Third, where are we in the ESG evolution- revolution? Conclusion – investors should look to a core satellite approach or perhaps even a customized approach. There can be a blurred line between how an investment universe and process is defined in Smart Beta, but investors should review index guidebooks and the ETF prospectus for how and when rebalances occur. A passive index can review its universe and rebalance many ways, i.e. quarterly, annually, or however the rules have been set up according to its process. This, of course, can affect how it reviews and embraces how “good actors” who may previously have been viewed as bad actors are changing their stage of ESG evolutionary development.

Our Conclusion at Toroso

Depending upon how you define ESG there are between 62 and 111 ETFs traded in the US. Trying to do the right thing may begin with a low cost core solution, but there is much room for expansion in this category and it is clearly in its early stages of development. Since transparency remains a core value proposition of ETFs and buyers of ETFs it would not surprise us to see a doubling of the number of ESG ETFs in the near future. There are still only 11 actively managed ESG ETFs with aggregate AUM of only $566 million. The three largest are the PIMCOs Enhanced Short Maturity (EMNT) with $133 million in AUM, ClearBridge Large Cap Growth (LRGE) with $112 million AUM and the American Century Sustainable Equity ETF (ESGA) with $83 million in AUM. ESG in fixed income is relatively undeveloped with AUM in aggregate at only $2.22 Billion across 12 ETFs and EMNT is the sole active fixed income ETF. Inspire, a new entry as of July 2020 to the ETF market, also launched a multi-Tactical ETF Strategy – the Inspire Tactical Balanced EST ETF (RISN). There is some irony to the fact that Inspire outsources its active 20% ESG Fixed income allocation to the Vanguard’s Intermediate-Term Treasury ETF (VGIT). Apparently, the US Government or Vanguard in this case is ESG friendly.

There are no broad sector ESG ETFs, but specifically there are ETFs that provide pure plays in solar, wind, renewables and water. As ESG offerings expand we would expect more launches to come in the fixed income, equity sectors and more white label customized versions could become cool if certain social organizations, family offices or pensions embrace the need as a way to express a culture or philosophy. In one hour we did not solve all the global ESG investment questions, but a healthy debate among friends about doing the right thing is always inspiring.

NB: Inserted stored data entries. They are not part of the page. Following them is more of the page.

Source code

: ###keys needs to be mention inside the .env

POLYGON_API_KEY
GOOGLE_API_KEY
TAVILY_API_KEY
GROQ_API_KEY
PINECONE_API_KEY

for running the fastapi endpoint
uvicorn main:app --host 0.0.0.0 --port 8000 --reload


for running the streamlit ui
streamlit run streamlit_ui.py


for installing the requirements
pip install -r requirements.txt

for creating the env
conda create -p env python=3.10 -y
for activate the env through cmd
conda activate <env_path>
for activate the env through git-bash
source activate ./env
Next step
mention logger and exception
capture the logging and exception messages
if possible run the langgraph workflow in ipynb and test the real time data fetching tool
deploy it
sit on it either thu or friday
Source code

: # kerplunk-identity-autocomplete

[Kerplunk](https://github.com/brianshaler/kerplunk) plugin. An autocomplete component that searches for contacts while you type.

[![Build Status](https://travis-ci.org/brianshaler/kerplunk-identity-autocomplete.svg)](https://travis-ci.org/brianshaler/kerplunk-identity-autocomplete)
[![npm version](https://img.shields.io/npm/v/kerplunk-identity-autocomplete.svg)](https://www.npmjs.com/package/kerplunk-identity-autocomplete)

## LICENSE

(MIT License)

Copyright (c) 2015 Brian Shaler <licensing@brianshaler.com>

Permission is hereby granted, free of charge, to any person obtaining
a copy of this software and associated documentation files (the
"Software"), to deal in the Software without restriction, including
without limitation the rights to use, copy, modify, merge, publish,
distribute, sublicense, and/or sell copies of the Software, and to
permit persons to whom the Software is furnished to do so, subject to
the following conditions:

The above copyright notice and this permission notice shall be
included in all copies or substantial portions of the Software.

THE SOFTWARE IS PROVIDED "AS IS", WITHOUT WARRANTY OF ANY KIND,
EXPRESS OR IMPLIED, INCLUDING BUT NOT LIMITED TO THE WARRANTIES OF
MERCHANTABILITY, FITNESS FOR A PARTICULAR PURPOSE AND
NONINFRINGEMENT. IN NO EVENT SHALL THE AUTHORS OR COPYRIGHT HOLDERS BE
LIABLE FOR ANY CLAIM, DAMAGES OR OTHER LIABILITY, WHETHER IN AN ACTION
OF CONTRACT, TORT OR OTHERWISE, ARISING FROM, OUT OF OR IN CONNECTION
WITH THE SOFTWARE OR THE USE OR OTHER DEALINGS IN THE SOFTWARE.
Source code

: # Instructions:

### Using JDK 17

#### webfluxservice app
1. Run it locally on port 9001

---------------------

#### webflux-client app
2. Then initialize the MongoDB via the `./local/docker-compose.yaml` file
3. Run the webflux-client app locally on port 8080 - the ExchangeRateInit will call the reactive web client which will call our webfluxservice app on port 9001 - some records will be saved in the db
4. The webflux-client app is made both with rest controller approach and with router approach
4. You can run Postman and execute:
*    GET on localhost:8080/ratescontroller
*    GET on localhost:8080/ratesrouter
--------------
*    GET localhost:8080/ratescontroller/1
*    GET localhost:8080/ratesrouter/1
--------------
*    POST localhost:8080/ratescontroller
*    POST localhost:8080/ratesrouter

We also had great questions related to Glidepath strategies for retirees in the current fixed income environment where global central banks are driving interest rates to levels that are not efficiently priced. Thank you Elya Schwartzman for the Glidepath question. Jim Wiandt and Deborah Fuhr also challenged the Professor with insightful questions as well as Carlos Carpi. Hint on all counts – for those who could not attend – there was a healthy skepticism both in the chat as well as by people who were asking questions that markets are in uncharted circumstances related to both inflation and how factor investing might work differently in the future.